Of the works collected by the Memling Museum, I like the below portrait, Portrait of a Young Woman (Sibylla Sambetha), most. It was a most serene deferential portrait of a pale yet determined young woman, whose confidence and humbleness made a striking impression on me. I loved the ethereal aura of her and the almost translucent presence. Her gossamer hairpiece, her robe of strikingly contrasted black, red and white gave her strength, and the curves of her chin, her necklace echoed and reinforced the while stripe on her rope and bound them together.
Portrait of a Young Woman (Sibylla Sambetha)
1480
Oil on panel; 38 x 26.5 cm (without frame), 46.5 x 35.2 cm (with frame)
Bruges, Sint-Janhospitaal, Memlingmuseum
The second favorite piece of mine there was a wooden shine, the Shrine of St. Ursula, a carved and gilded wooden shrine containing pictorial oil on panel inserts (87x33x91 cm) by Memling, dating to circa 1489.
Shrine of St. Ursula (1489). Memlingmuseum, Sint-Janshospitaal, Bruges.
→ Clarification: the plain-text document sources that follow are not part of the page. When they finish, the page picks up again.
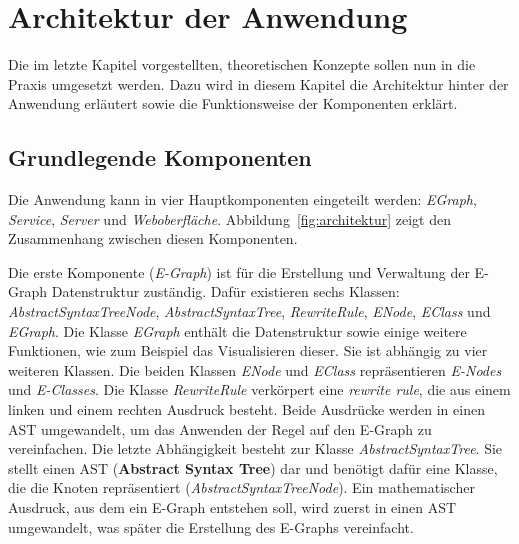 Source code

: \section{Architektur der Anwendung}\label{sec:architektur}

Die im letzte Kapitel vorgestellten, theoretischen Konzepte sollen nun in die Praxis umgesetzt werden.
Dazu wird in diesem Kapitel die Architektur hinter der Anwendung erläutert sowie die Funktionsweise der Komponenten erklärt.

\subsection{Grundlegende Komponenten}

Die Anwendung kann in vier Hauptkomponenten eingeteilt werden: \textit{EGraph}, \textit{Service}, \textit{Server} und \textit{Weboberfläche}.
Abbildung~\ref{fig:architektur} zeigt den Zusammenhang zwischen diesen Komponenten. 



Die erste Komponente (\textit{E-Graph}) ist für die Erstellung und Verwaltung der E-Graph Datenstruktur zuständig. Dafür existieren sechs Klassen:
\textit{AbstractSyntaxTreeNode}, \textit{AbstractSyntaxTree}, \textit{RewriteRule}, \textit{ENode}, \textit{EClass} und \textit{EGraph}.
Die Klasse \textit{EGraph} enthält die Datenstruktur sowie einige weitere Funktionen, wie zum Beispiel das Visualisieren dieser.
Sie ist abhängig zu vier weiteren Klassen. Die beiden Klassen \textit{ENode} und \textit{EClass} repräsentieren \textit{E-Nodes} und \textit{E-Classes}.
Die Klasse \textit{RewriteRule} verkörpert eine \textit{rewrite rule}, die aus einem linken und einem rechten Ausdruck besteht. Beide Ausdrücke werden in einen AST umgewandelt, 
um das Anwenden der Regel auf den E-Graph zu vereinfachen.
Die letzte Abhängigkeit besteht zur Klasse \textit{AbstractSyntaxTree}. Sie stellt einen AST (\textbf{Abstract Syntax Tree}) dar und benötigt dafür eine Klasse, 
die die Knoten repräsentiert (\textit{AbstractSyntaxTreeNode}).
Ein mathematischer Ausdruck, aus dem ein E-Graph entstehen soll, wird zuerst in einen AST umgewandelt, was später die Erstellung des E-Graphs vereinfacht.


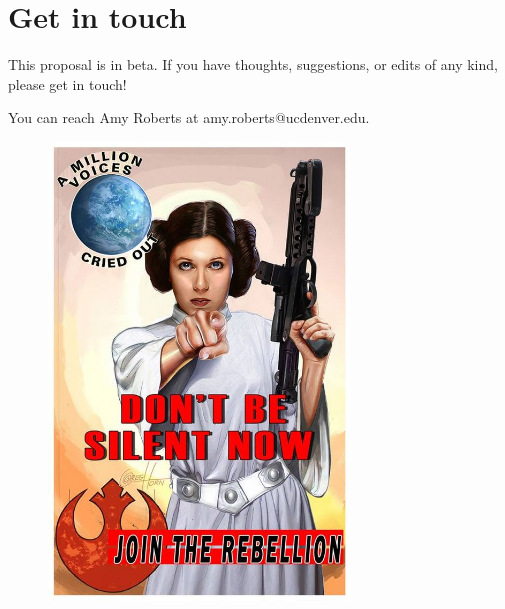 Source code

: \documentclass[]{report}   %
\begin{document}
\section*{Get in touch}
This proposal is in beta.  If you have thoughts, suggestions, or edits of any kind, please get in touch!

You can reach Amy Roberts at amy.roberts@ucdenver.edu.

\vspace*{\fill}
{
\begin{figure}[h]
\includegraphics[width=8cm]{mascot.jpg}
\centering
\end{figure}
}
\vspace*{\fill}
\end{document}
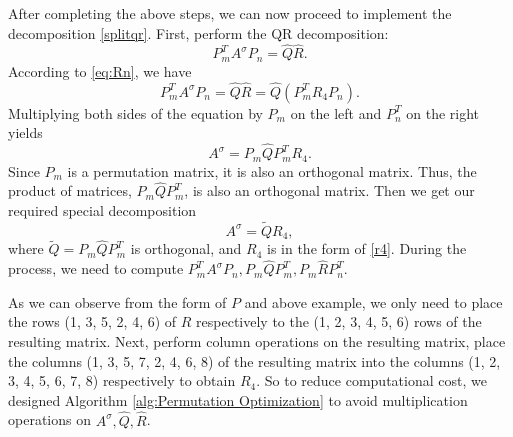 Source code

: \documentclass[12pt]{article}
\begin{document}
After completing the above steps, we can now proceed to implement the decomposition \eqref{splitqr}.
First, perform the QR decomposition:
\[P_m^TA^\sigma P_n = \widehat{Q}\widehat{R}.\]
According to \eqref{eq:Rn}, we have
\[P_m^TA^\sigma P_n = \widehat{Q}\widehat{R} = \widehat{Q}(P_m^TR_4P_n).\]
Multiplying both sides of the equation by $P_m$ on the left and $P_n^T$ on the right yields
\[A^\sigma=P_m\widehat{Q}P_m^T R_4.\]
 Since $P_m$ is a permutation matrix, it is also an orthogonal matrix. Thus, the product of matrices, $P_m\widehat{Q}P_m^T$, is also an orthogonal matrix. Then we get our required special decomposition \[A^\sigma=\widetilde{Q}R_4,\] where $\widetilde{Q}=P_m\widehat{Q}P_m^T$ is orthogonal, and $R_4$ is in the form of \eqref{r4}. During the process, we need to compute 
$P_m^TA^\sigma P_n, P_m\widehat{Q}P_m^T, P_m \widehat{R}P_n^T$. 

{\color{red}As we can observe from the form of $P$ and above example, we only need to place the rows (1, 3, 5, 2, 4, 6) of $R$ respectively to the (1, 2, 3, 4, 5, 6) rows of the resulting matrix. Next, perform column operations on the resulting matrix, place the columns (1, 3, 5, 7, 2, 4, 6, 8) of the resulting matrix into the columns (1, 2, 3, 4, 5, 6, 7, 8) respectively to obtain $R_4$.}
So to reduce computational cost, we designed Algorithm \ref{alg:Permutation Optimization} to avoid multiplication operations on $A^\sigma, \widehat{Q}, \widehat{R}$.

\end{document}
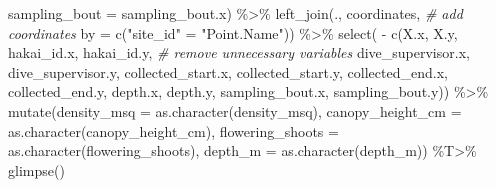 \documentclass[
]{book}
\newenvironment{Shaded}{\begin{snugshade}}{\end{snugshade}}
\newcommand{\AttributeTok}[1]{\textcolor[rgb]{0.77,0.63,0.00}{#1}}
\newcommand{\CommentTok}[1]{\textcolor[rgb]{0.56,0.35,0.01}{\textit{#1}}}
\newcommand{\FunctionTok}[1]{\textcolor[rgb]{0.00,0.00,0.00}{#1}}
\newcommand{\NormalTok}[1]{#1}
\newcommand{\OtherTok}[1]{\textcolor[rgb]{0.56,0.35,0.01}{#1}}
\newcommand{\SpecialCharTok}[1]{\textcolor[rgb]{0.00,0.00,0.00}{#1}}
\newcommand{\StringTok}[1]{\textcolor[rgb]{0.31,0.60,0.02}{#1}}
\begin{document}
\begin{Shaded}
\begin{Highlighting}[]
         \AttributeTok{sampling\_bout   =}\NormalTok{ sampling\_bout.x) }\SpecialCharTok{\%\textgreater{}\%}
  \FunctionTok{left\_join}\NormalTok{(., coordinates,  }\CommentTok{\# add coordinates}
            \AttributeTok{by =} \FunctionTok{c}\NormalTok{(}\StringTok{"site\_id"} \OtherTok{=} \StringTok{"Point.Name"}\NormalTok{)) }\SpecialCharTok{\%\textgreater{}\%}
  \FunctionTok{select}\NormalTok{( }\SpecialCharTok{{-}} \FunctionTok{c}\NormalTok{(X.x, X.y, hakai\_id.x, hakai\_id.y,  }\CommentTok{\# remove unnecessary variables}
\NormalTok{              dive\_supervisor.x, dive\_supervisor.y,}
\NormalTok{              collected\_start.x, collected\_start.y,}
\NormalTok{              collected\_end.x, collected\_end.y,}
\NormalTok{              depth.x, depth.y,}
\NormalTok{              sampling\_bout.x, sampling\_bout.y)) }\SpecialCharTok{\%\textgreater{}\%}
  \FunctionTok{mutate}\NormalTok{(}\AttributeTok{density\_msq =} \FunctionTok{as.character}\NormalTok{(density\_msq),}
         \AttributeTok{canopy\_height\_cm =} \FunctionTok{as.character}\NormalTok{(canopy\_height\_cm),}
         \AttributeTok{flowering\_shoots =} \FunctionTok{as.character}\NormalTok{(flowering\_shoots),}
         \AttributeTok{depth\_m =} \FunctionTok{as.character}\NormalTok{(depth\_m)) }\SpecialCharTok{\%T\textgreater{}\%}
  \FunctionTok{glimpse}\NormalTok{()}
\end{Highlighting}
\end{Shaded}
\end{document}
Public Domain, source: Wikipedia
St. Ursula's story was one of the craziest and my favorite from the Catholic canons. Ursula, a princess from Brittany in France, agreed to marry the son of King of England, on one condition, that she would be allowed to undertake a pilgrimage to Rome accompanied by 11,000 virgins. The troops passed by the city of Basel and the Alps until reaching Rome, where they were received by Pope Cyriacus. On the way back, they were stopped in Cologne by the Huns and killed because they refused to renounce their Christian faith.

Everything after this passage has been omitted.